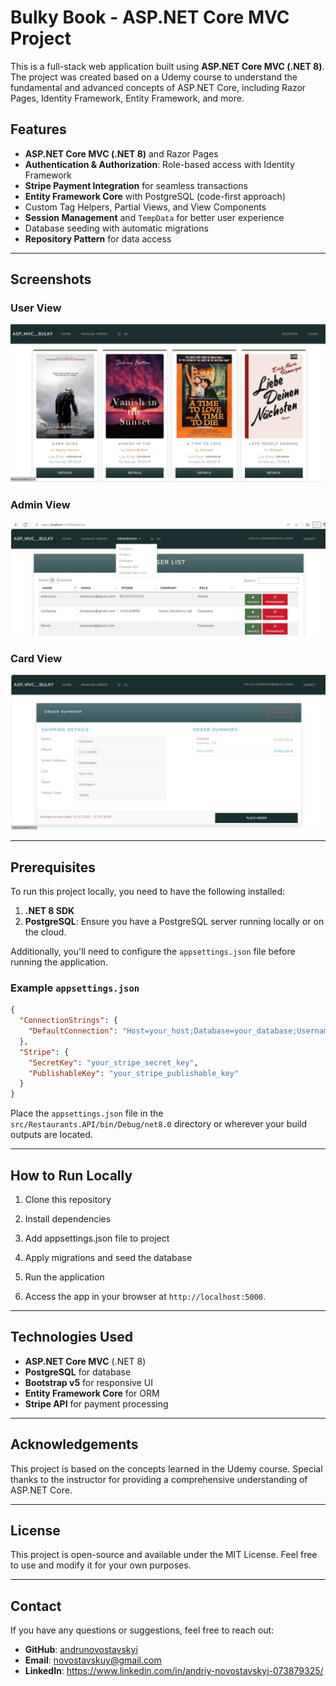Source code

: # Bulky Book - ASP.NET Core MVC Project

This is a full-stack web application built using **ASP.NET Core MVC (.NET 8)**. The project was created based on a Udemy course to understand the fundamental and advanced concepts of ASP.NET Core, including Razor Pages, Identity Framework, Entity Framework, and more.

## Features

- **ASP.NET Core MVC (.NET 8)** and Razor Pages
- **Authentication & Authorization**: Role-based access with Identity Framework
- **Stripe Payment Integration** for seamless transactions
- **Entity Framework Core** with PostgreSQL (code-first approach)
- Custom Tag Helpers, Partial Views, and View Components
- **Session Management** and `TempData` for better user experience
- Database seeding with automatic migrations
- **Repository Pattern** for data access

---

## Screenshots

### User View
![User Home Page](Screenshots/User_HomePage.png)

### Admin View
![Admin Dashboard](Screenshots/Admin_GrudOperation.png)

### Card View
![Admin Dashboard](Screenshots/Company_Card.png)


---

## Prerequisites

To run this project locally, you need to have the following installed:

1. **.NET 8 SDK**  
2. **PostgreSQL**: Ensure you have a PostgreSQL server running locally or on the cloud.  

Additionally, you'll need to configure the `appsettings.json` file before running the application.

### Example `appsettings.json`
```json
{
  "ConnectionStrings": {
    "DefaultConnection": "Host=your_host;Database=your_database;Username=your_username;Password=your_password"
  },
  "Stripe": {
    "SecretKey": "your_stripe_secret_key",
    "PublishableKey": "your_stripe_publishable_key"
  }
}
```

Place the `appsettings.json` file in the `src/Restaurants.API/bin/Debug/net8.0` directory or wherever your build outputs are located.

---

## How to Run Locally

1. Clone this repository

2. Install dependencies

3. Add appsettings.json file to project

4. Apply migrations and seed the database

5. Run the application

6. Access the app in your browser at `http://localhost:5000`.

---

## Technologies Used

- **ASP.NET Core MVC** (.NET 8)
- **PostgreSQL** for database
- **Bootstrap v5** for responsive UI
- **Entity Framework Core** for ORM
- **Stripe API** for payment processing

---

## Acknowledgements

This project is based on the concepts learned in the Udemy course. Special thanks to the instructor for providing a comprehensive understanding of ASP.NET Core.

---

## License

This project is open-source and available under the MIT License. Feel free to use and modify it for your own purposes.

---

## Contact

If you have any questions or suggestions, feel free to reach out:

- **GitHub**: [andrunovostavskyi](https://github.com/andrunovostavskyi)
- **Email**: novostavskuy@gmail.com
- **LinkedIn**: https://www.linkedin.com/in/andriy-novostavskyi-073879325/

PROBLEM DETAILS: Set the records down again precisely, skipping every image.

EXPECTED ANSWER:
Source code

: # Bulky Book - ASP.NET Core MVC Project

This is a full-stack web application built using **ASP.NET Core MVC (.NET 8)**. The project was created based on a Udemy course to understand the fundamental and advanced concepts of ASP.NET Core, including Razor Pages, Identity Framework, Entity Framework, and more.

## Features

- **ASP.NET Core MVC (.NET 8)** and Razor Pages
- **Authentication & Authorization**: Role-based access with Identity Framework
- **Stripe Payment Integration** for seamless transactions
- **Entity Framework Core** with PostgreSQL (code-first approach)
- Custom Tag Helpers, Partial Views, and View Components
- **Session Management** and `TempData` for better user experience
- Database seeding with automatic migrations
- **Repository Pattern** for data access

---

## Screenshots

### User View
![User Home Page](Screenshots/User_HomePage.png)

### Admin View
![Admin Dashboard](Screenshots/Admin_GrudOperation.png)

### Card View
![Admin Dashboard](Screenshots/Company_Card.png)


---

## Prerequisites

To run this project locally, you need to have the following installed:

1. **.NET 8 SDK**  
2. **PostgreSQL**: Ensure you have a PostgreSQL server running locally or on the cloud.  

Additionally, you'll need to configure the `appsettings.json` file before running the application.

### Example `appsettings.json`
```json
{
  "ConnectionStrings": {
    "DefaultConnection": "Host=your_host;Database=your_database;Username=your_username;Password=your_password"
  },
  "Stripe": {
    "SecretKey": "your_stripe_secret_key",
    "PublishableKey": "your_stripe_publishable_key"
  }
}
```

Place the `appsettings.json` file in the `src/Restaurants.API/bin/Debug/net8.0` directory or wherever your build outputs are located.

---

## How to Run Locally

1. Clone this repository

2. Install dependencies

3. Add appsettings.json file to project

4. Apply migrations and seed the database

5. Run the application

6. Access the app in your browser at `http://localhost:5000`.

---

## Technologies Used

- **ASP.NET Core MVC** (.NET 8)
- **PostgreSQL** for database
- **Bootstrap v5** for responsive UI
- **Entity Framework Core** for ORM
- **Stripe API** for payment processing

---

## Acknowledgements

This project is based on the concepts learned in the Udemy course. Special thanks to the instructor for providing a comprehensive understanding of ASP.NET Core.

---

## License

This project is open-source and available under the MIT License. Feel free to use and modify it for your own purposes.

---

## Contact

If you have any questions or suggestions, feel free to reach out:

- **GitHub**: [andrunovostavskyi](https://github.com/andrunovostavskyi)
- **Email**: novostavskuy@gmail.com
- **LinkedIn**: https://www.linkedin.com/in/andriy-novostavskyi-073879325/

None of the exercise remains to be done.